Booker T. Washington and the Atlanta Compromise

This post comes to us from Danna Bell-Russel of the Library of Congress.

 

Booker T. Washington's Atlanta Exposition speech, September 18, 1895.

As the United States entered the 20th century, African Americans faced a new and challenging landscape. A mere thirty-five years after the abolition of slavery, the majority of African Americans had learned to read and hundreds were heading to colleges and universities to continue their studies. The 1900 Paris Exposition created by W.E.B. DuBois showcased the gains that African Americans had made since emancipation.

However, many of the freedoms gained during the era of reconstruction were beginning to disappear. It became more and more difficult for African Americans to vote; the Plessy v. Ferguson ruling made segregation the law of the land; and groups such as the Ku Klux Klan and the Knights of the White Camelia tried to reverse the successes of African Americans, sometimes using violence and lynching to strike fear in the African American community.

Many contributed to the debates on how best to secure and advance the rights of African Americans, but one of the major contributors was the educator Booker T. Washington. Washington, the founder of Tuskegee Institute, stated his views in a speech at the Cotton States and International Exposition in Atlanta, Georgia, in September 1895.

 

Booker T. Washington c1917.

This speech, which is often called the “Atlanta Compromise,” was the first speech given by an African American man in front of a racially mixed audience in the South.
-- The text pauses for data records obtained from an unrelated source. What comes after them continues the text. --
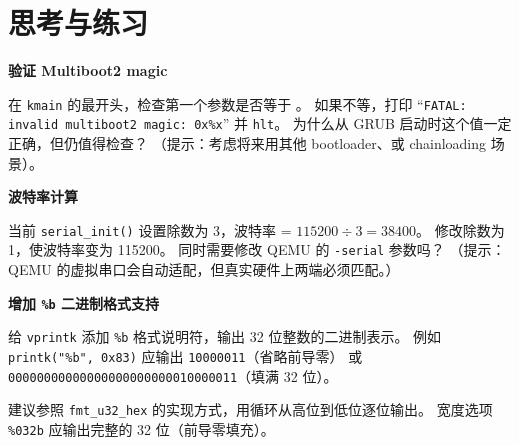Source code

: \section{思考与练习}

\begin{exercise}
\textbf{验证 Multiboot2 magic}

在 \texttt{kmain} 的最开头，检查第一个参数是否等于 。
如果不等，打印 ``\texttt{FATAL: invalid multiboot2 magic: 0x\%x}'' 并 \texttt{hlt}。
为什么从 GRUB 启动时这个值一定正确，但仍值得检查？
（提示：考虑将来用其他 bootloader、或 chainloading 场景）。
\end{exercise}

\begin{exercise}
\textbf{波特率计算}

当前 \texttt{serial\_init()} 设置除数为 3，波特率 = $115200 \div 3 = 38400$。
修改除数为 1，使波特率变为 115200。
同时需要修改 QEMU 的 \texttt{-serial} 参数吗？
（提示：QEMU 的虚拟串口会自动适配，但真实硬件上两端必须匹配。）
\end{exercise}

\begin{exercise}
\textbf{增加 \texttt{\%b} 二进制格式支持}

给 \texttt{vprintk} 添加 \texttt{\%b} 格式说明符，输出 32 位整数的二进制表示。
例如 \texttt{printk("\%b", 0x83)} 应输出 \texttt{10000011}（省略前导零）
或 \texttt{00000000000000000000000010000011}（填满 32 位）。

建议参照 \texttt{fmt\_u32\_hex} 的实现方式，用循环从高位到低位逐位输出。
宽度选项 \texttt{\%032b} 应输出完整的 32 位（前导零填充）。
\end{exercise}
In it, Washington suggested that African Americans should not agitate for social and political equality in return for the opportunity to acquire vocational training and participate in the economic development of the New South. He believed that through hard work and hard-earned respect, African Americans would gain the esteem of white society and eventually full citizenship.

After giving this speech Washington became an extremely popular speaker and gave speeches around the United States. He also helped found the National Negro Business League to support African American entrepreneurs, and was invited to the White House for dinner with President Theodore Roosevelt. Washington continued to give speeches and provide support to the African American community until his death in 1915.

Teaching Ideas

  • Have students read Washington’s speech. Who do you think was the audience for this speech?
  • Ask students to investigate what was happening at the time the speech was delivered. Would the content of the speech be different if it had been delivered 10 years later? If it were delivered now?
  • Visit the Chronicling America website and locate responses to Washington’s speech in the Washington Bee, one of African-American newspapers published at the time. Students can select one or more of the responses to defend or refute.
  • Have students study the placement of articles about Washington’s speech in other newspapers within Chronicling America during the months of September and October 1895. Where were articles about the speech placed? Was the placement different in papers with majority white readers than in papers with majority African American readership?
  • Look more specifically at the actual articles on the Cotton Exposition. What was said about Washington’s speech? Does it receive extensive coverage or is it a minor footnote within the larger article on the exposition?
  • One of the people who spoke out against Washington’s view was W.E.B DuBois. Students can compare Washington’s speech and chapter three of the book The Souls of Black Folk, and identify points at which DuBois agree or disagree with each other. Have students consider if their debate is still relevant today.
  • Review the drafts of the poem “Ballad of Booker T.” by Langston Hughes. What is Hughes’ opinion of Booker T. Washington? How did Hughes’ life experiences shape his writing? What do you think Washington would have thought of the poem?

Additional Resources

You’ll find more primary sources from this era in the Library of Congress online exhibition NAACP: A Century in the Fight for Freedom.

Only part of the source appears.